====== Data ======

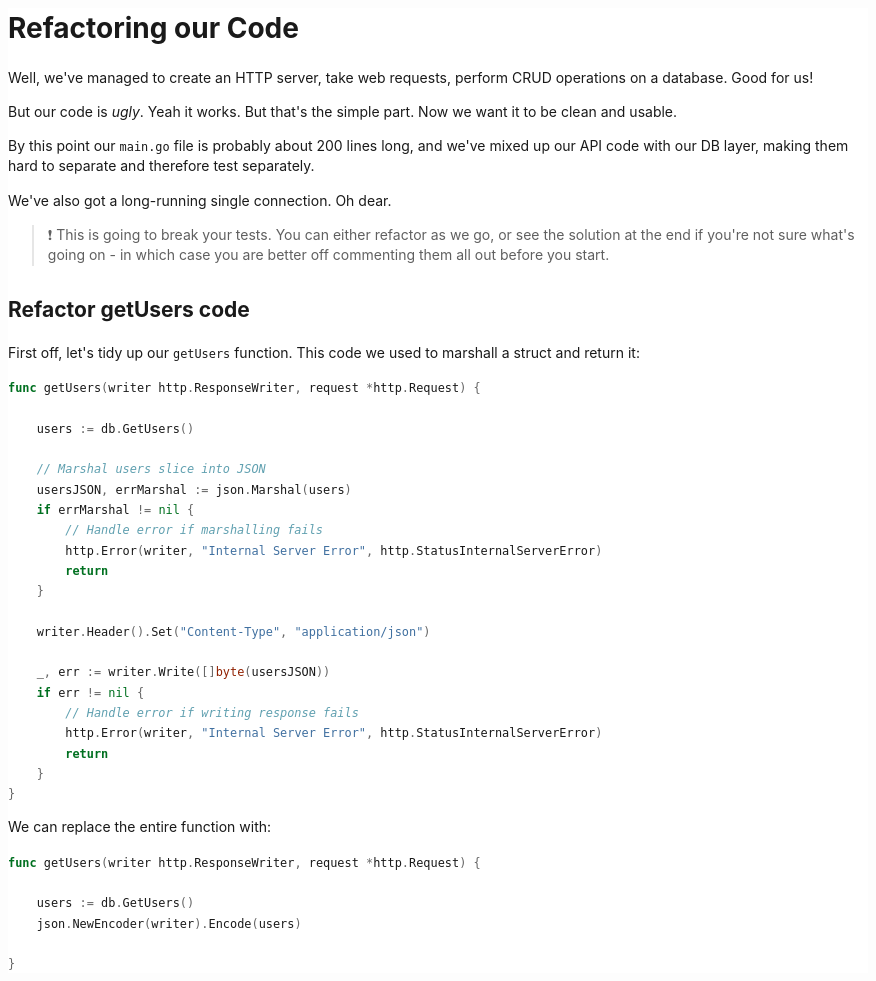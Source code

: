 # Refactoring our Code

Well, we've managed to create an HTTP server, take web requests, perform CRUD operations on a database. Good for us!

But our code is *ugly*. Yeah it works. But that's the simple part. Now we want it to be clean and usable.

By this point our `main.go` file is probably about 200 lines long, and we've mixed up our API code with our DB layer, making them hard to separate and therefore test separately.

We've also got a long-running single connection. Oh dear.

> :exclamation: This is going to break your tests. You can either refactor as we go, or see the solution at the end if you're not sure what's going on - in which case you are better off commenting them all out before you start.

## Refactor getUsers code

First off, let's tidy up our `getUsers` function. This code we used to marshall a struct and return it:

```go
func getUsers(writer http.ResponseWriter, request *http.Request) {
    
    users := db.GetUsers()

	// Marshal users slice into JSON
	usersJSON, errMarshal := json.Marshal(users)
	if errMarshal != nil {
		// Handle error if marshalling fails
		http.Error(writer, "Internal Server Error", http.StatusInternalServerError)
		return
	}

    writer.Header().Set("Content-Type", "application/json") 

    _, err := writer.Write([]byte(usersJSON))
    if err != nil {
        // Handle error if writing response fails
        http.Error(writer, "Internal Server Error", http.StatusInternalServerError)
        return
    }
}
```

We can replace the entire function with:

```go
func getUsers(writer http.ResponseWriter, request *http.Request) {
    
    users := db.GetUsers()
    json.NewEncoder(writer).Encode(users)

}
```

======
====== Data ======

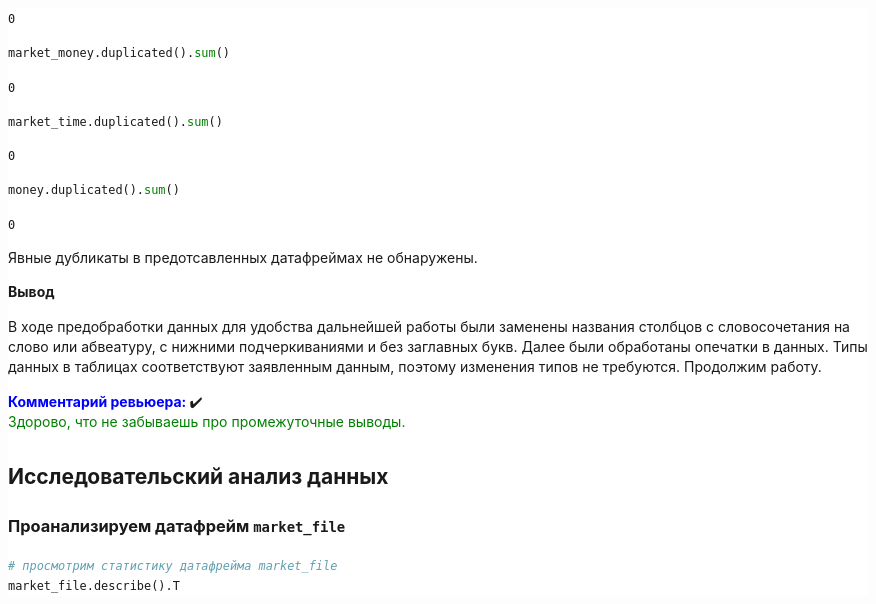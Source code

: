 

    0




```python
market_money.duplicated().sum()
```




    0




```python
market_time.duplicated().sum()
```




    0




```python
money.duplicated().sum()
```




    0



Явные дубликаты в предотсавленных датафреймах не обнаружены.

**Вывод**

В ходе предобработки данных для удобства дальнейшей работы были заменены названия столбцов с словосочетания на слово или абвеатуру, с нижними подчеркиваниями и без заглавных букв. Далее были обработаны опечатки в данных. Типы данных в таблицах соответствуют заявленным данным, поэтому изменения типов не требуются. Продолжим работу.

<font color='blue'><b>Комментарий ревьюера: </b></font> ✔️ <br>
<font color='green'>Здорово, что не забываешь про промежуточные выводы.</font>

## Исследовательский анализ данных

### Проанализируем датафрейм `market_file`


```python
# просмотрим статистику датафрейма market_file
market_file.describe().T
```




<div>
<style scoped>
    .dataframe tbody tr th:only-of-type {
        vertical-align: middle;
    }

======

### Exercise instructions:
Copy all lines above containing the string "writer".

### Exercise response:
func getUsers(writer http.ResponseWriter, request *http.Request) {
		http.Error(writer, "Internal Server Error", http.StatusInternalServerError)
    writer.Header().Set("Content-Type", "application/json") 
    _, err := writer.Write([]byte(usersJSON))
        http.Error(writer, "Internal Server Error", http.StatusInternalServerError)
func getUsers(writer http.ResponseWriter, request *http.Request) {
    json.NewEncoder(writer).Encode(users)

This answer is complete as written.